I agree, but shipping is intimately linked to shipbuilding. More shipping requirement equates more shipbuilding demand, domestic shipping ownership equates power to place orders, etc. etc. Anyways, moderator is the king, so they can decide if this should or shouldn't belong here.
 
Last edited:

Phead128

Major
Staff member
Moderator - World Affairs
Shipping is not the same as shipbuilding; ports are not the same as shipyards.
Exactly. Singapore is #2 in container traffic (mostly transshipments), yet only #10 in gross tonnage shipbuilding.

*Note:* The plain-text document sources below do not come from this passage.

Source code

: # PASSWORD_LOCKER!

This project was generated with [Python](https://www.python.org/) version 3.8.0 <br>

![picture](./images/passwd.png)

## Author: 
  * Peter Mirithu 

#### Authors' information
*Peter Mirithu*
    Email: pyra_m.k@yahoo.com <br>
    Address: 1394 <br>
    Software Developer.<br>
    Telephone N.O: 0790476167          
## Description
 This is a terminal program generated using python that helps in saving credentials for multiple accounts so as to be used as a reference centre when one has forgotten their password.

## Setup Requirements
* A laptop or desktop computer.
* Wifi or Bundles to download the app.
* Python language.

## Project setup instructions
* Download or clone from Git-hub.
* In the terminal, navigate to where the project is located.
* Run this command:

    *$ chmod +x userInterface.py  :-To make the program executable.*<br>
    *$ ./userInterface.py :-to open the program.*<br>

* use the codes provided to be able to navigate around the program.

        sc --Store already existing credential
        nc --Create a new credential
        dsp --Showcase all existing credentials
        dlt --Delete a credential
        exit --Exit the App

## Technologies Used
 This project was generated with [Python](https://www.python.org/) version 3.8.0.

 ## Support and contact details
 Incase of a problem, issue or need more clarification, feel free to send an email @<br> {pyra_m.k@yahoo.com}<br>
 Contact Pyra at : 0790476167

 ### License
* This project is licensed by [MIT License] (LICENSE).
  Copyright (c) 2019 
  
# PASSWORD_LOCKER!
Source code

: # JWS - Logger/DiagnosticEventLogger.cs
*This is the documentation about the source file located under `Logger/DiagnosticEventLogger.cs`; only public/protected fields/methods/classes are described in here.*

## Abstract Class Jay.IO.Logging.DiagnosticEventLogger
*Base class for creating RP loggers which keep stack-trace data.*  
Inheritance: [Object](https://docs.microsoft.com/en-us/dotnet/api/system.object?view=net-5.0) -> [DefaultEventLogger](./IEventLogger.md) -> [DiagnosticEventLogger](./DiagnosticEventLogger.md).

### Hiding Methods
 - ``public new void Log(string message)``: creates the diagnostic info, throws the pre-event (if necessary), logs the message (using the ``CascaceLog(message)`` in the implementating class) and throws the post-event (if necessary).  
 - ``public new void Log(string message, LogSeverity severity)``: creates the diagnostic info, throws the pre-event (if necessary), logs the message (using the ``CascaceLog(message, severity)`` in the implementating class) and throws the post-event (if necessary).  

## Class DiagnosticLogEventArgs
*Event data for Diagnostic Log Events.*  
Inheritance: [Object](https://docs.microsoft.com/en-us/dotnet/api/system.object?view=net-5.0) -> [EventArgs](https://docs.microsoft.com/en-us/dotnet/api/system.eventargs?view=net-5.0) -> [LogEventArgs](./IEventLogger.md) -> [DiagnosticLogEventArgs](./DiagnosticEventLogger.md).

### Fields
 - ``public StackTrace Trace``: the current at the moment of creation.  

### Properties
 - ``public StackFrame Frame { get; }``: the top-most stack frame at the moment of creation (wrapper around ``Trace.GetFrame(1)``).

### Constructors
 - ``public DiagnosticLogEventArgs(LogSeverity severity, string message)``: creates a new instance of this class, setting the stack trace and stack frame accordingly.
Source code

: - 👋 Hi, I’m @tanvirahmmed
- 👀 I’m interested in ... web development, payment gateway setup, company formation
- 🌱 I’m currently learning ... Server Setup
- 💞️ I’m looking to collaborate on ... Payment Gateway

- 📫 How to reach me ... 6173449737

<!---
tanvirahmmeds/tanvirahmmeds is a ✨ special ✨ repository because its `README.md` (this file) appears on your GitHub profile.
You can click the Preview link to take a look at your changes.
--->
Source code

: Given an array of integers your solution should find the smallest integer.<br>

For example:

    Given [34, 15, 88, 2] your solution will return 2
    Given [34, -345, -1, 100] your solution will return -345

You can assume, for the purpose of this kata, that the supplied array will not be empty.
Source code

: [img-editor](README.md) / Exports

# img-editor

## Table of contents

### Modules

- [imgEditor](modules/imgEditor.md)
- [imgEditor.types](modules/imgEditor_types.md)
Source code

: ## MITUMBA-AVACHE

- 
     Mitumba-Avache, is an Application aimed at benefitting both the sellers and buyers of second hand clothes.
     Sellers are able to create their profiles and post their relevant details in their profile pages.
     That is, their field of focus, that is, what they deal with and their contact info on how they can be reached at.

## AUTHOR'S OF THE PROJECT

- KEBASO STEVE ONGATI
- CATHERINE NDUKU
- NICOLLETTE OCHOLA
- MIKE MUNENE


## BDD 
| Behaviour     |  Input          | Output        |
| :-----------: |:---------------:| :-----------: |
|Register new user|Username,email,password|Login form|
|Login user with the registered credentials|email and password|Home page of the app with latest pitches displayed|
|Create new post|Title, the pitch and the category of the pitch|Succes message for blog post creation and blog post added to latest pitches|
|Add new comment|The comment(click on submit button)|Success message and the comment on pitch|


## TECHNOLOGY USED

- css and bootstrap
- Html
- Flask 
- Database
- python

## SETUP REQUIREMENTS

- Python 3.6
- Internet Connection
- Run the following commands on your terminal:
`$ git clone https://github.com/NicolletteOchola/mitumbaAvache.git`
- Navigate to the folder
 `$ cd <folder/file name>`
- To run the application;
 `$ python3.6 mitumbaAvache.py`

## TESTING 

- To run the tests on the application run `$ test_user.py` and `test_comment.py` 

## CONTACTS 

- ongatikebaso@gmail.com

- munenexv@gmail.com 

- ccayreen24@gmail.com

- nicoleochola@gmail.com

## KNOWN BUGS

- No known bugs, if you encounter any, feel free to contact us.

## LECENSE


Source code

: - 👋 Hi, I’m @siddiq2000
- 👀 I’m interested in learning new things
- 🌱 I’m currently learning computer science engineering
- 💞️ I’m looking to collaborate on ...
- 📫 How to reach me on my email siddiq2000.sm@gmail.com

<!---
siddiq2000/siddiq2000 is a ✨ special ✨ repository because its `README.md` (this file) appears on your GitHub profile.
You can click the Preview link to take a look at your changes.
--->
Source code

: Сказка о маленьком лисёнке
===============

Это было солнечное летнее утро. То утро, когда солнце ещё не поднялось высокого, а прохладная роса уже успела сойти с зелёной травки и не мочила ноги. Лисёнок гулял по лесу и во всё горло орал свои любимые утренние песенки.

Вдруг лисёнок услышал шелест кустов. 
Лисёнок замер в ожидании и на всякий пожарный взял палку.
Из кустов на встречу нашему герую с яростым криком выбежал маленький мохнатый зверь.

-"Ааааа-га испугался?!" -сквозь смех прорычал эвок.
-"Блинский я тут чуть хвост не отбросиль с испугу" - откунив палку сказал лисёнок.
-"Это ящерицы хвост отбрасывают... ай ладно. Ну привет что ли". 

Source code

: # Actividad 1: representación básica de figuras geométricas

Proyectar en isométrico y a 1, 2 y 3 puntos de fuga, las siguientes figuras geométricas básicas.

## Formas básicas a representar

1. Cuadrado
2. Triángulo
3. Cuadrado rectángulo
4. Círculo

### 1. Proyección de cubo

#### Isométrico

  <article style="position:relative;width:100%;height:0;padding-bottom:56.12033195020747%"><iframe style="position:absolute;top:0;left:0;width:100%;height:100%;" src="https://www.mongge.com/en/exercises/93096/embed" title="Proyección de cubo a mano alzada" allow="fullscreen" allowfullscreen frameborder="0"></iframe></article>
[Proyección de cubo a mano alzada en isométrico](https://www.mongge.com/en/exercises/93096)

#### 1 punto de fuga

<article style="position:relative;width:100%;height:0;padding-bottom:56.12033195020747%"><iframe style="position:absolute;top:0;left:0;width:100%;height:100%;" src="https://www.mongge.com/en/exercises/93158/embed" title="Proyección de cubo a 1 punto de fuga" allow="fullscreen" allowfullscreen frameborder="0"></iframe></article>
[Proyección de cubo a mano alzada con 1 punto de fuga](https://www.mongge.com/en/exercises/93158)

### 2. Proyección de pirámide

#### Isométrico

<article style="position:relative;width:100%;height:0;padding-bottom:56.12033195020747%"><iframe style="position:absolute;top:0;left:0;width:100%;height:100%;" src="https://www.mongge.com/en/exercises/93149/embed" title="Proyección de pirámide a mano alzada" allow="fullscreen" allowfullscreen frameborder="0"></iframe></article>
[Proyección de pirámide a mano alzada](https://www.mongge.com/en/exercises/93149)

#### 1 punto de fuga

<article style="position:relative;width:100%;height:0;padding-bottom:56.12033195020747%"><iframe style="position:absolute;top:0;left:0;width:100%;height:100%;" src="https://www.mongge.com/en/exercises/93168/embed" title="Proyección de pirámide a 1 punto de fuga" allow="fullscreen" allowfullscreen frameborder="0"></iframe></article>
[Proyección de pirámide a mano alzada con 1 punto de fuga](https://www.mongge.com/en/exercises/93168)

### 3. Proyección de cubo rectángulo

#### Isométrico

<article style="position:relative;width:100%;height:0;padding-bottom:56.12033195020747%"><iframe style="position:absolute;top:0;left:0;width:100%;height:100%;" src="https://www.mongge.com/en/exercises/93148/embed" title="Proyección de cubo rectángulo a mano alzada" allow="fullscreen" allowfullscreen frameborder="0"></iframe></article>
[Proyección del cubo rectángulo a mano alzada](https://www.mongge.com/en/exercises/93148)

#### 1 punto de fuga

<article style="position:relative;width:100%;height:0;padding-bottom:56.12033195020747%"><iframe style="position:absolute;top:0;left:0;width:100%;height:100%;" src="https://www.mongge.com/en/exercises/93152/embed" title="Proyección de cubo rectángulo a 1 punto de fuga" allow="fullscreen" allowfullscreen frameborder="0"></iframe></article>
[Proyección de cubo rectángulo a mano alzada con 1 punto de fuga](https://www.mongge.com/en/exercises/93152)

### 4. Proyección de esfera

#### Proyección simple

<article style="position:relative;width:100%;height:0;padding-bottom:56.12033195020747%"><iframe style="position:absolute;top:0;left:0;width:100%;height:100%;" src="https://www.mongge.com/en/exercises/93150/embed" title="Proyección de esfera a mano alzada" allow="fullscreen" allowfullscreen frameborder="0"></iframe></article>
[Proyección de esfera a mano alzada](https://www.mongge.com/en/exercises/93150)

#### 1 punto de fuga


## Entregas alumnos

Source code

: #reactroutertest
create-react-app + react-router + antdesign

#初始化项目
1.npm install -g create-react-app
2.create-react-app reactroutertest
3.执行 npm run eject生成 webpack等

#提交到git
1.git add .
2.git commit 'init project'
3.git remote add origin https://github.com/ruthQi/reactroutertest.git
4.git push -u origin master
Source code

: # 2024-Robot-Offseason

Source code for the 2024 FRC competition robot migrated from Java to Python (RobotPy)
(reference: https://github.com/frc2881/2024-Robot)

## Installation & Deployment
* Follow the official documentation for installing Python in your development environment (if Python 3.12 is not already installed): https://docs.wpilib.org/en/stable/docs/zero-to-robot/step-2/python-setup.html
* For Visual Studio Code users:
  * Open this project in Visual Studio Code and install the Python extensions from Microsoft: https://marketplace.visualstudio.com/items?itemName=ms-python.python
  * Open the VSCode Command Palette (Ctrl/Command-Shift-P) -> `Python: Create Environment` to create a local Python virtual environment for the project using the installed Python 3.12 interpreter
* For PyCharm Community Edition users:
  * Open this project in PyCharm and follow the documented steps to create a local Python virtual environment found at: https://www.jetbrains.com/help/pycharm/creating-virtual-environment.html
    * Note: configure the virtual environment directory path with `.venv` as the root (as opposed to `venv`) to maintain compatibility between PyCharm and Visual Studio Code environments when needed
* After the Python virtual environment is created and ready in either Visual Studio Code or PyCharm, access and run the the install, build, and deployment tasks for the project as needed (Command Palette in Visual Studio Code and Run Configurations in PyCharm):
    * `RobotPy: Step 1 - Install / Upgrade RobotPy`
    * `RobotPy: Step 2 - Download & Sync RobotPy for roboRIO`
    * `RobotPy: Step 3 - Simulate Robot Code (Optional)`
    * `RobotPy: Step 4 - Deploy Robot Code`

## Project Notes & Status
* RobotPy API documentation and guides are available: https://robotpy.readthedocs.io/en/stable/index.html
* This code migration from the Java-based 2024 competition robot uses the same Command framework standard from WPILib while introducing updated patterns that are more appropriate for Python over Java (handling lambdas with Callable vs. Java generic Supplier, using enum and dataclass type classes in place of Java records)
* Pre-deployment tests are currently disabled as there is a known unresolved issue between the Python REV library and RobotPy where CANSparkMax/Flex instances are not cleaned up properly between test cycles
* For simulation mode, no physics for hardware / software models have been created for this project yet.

Traffic is not the same as manufacturing, esp. for transshipments hubs like Singapore, Hong Kong, Dubai, etc ... with almost non-existent shipbuilding at scale.

Then again, this is the same guy who thinks Tokyo Electric manufactures "Lithography Machines", so he has a history of conflating adjacencies and mixing basic definition.
 

jli88

Junior Member
Registered Member
I am watching this korean shipbuilding video, centered around Chinese shipbuilding.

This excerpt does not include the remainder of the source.